→ Brief: What is needed here is each entry reproduced exactly, without its pictures.

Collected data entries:

◇ ◇ ◇ ◇ ◇

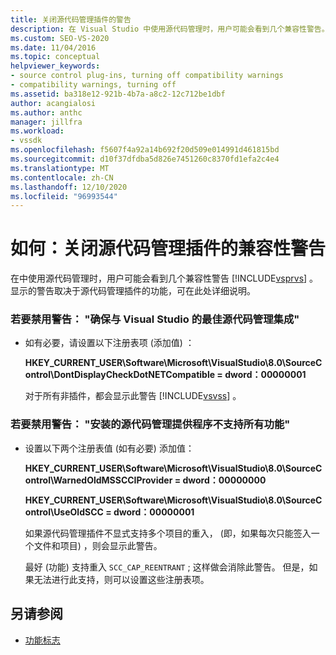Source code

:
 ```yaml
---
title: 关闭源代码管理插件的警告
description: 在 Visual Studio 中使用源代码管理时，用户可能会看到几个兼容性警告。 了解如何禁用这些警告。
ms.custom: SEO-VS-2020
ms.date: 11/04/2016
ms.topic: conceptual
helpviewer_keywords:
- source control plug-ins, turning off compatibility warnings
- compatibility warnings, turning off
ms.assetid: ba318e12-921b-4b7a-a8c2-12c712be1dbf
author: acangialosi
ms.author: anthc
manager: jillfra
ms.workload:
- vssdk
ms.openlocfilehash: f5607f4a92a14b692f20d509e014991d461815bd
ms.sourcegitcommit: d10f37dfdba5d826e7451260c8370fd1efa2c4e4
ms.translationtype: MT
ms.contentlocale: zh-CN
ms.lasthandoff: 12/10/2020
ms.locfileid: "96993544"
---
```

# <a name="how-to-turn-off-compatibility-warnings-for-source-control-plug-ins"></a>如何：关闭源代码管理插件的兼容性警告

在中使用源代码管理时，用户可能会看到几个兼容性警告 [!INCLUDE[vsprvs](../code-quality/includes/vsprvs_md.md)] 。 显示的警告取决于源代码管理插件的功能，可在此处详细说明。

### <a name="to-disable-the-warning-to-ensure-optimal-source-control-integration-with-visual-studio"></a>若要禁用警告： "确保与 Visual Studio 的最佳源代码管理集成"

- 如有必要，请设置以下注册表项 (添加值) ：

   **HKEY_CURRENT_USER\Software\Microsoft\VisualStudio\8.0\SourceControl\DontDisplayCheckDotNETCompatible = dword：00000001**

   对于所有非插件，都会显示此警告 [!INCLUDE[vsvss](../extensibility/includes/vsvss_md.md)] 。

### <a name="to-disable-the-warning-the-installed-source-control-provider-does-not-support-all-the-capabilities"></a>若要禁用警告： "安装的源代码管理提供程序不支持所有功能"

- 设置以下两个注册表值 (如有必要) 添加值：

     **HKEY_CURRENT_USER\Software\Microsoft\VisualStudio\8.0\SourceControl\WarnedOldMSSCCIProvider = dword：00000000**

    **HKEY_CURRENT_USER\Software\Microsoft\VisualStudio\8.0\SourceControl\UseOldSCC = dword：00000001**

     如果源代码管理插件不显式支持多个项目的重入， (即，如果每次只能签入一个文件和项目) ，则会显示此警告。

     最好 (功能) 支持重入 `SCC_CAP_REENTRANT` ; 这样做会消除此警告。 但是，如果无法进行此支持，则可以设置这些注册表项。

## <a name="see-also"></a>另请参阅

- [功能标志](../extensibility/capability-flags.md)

◇ ◇ ◇ ◇ ◇

→ Answer section:
Source code

:
 ```yaml
---
title: 关闭源代码管理插件的警告
description: 在 Visual Studio 中使用源代码管理时，用户可能会看到几个兼容性警告。 了解如何禁用这些警告。
ms.custom: SEO-VS-2020
ms.date: 11/04/2016
ms.topic: conceptual
helpviewer_keywords:
- source control plug-ins, turning off compatibility warnings
- compatibility warnings, turning off
ms.assetid: ba318e12-921b-4b7a-a8c2-12c712be1dbf
author: acangialosi
ms.author: anthc
manager: jillfra
ms.workload:
- vssdk
ms.openlocfilehash: f5607f4a92a14b692f20d509e014991d461815bd
ms.sourcegitcommit: d10f37dfdba5d826e7451260c8370fd1efa2c4e4
ms.translationtype: MT
ms.contentlocale: zh-CN
ms.lasthandoff: 12/10/2020
ms.locfileid: "96993544"
---
```

# <a name="how-to-turn-off-compatibility-warnings-for-source-control-plug-ins"></a>如何：关闭源代码管理插件的兼容性警告

在中使用源代码管理时，用户可能会看到几个兼容性警告 [!INCLUDE[vsprvs](../code-quality/includes/vsprvs_md.md)] 。 显示的警告取决于源代码管理插件的功能，可在此处详细说明。

### <a name="to-disable-the-warning-to-ensure-optimal-source-control-integration-with-visual-studio"></a>若要禁用警告： "确保与 Visual Studio 的最佳源代码管理集成"

- 如有必要，请设置以下注册表项 (添加值) ：

   **HKEY_CURRENT_USER\Software\Microsoft\VisualStudio\8.0\SourceControl\DontDisplayCheckDotNETCompatible = dword：00000001**

   对于所有非插件，都会显示此警告 [!INCLUDE[vsvss](../extensibility/includes/vsvss_md.md)] 。

### <a name="to-disable-the-warning-the-installed-source-control-provider-does-not-support-all-the-capabilities"></a>若要禁用警告： "安装的源代码管理提供程序不支持所有功能"

- 设置以下两个注册表值 (如有必要) 添加值：

     **HKEY_CURRENT_USER\Software\Microsoft\VisualStudio\8.0\SourceControl\WarnedOldMSSCCIProvider = dword：00000000**

    **HKEY_CURRENT_USER\Software\Microsoft\VisualStudio\8.0\SourceControl\UseOldSCC = dword：00000001**

     如果源代码管理插件不显式支持多个项目的重入， (即，如果每次只能签入一个文件和项目) ，则会显示此警告。

     最好 (功能) 支持重入 `SCC_CAP_REENTRANT` ; 这样做会消除此警告。 但是，如果无法进行此支持，则可以设置这些注册表项。

## <a name="see-also"></a>另请参阅

- [功能标志](../extensibility/capability-flags.md)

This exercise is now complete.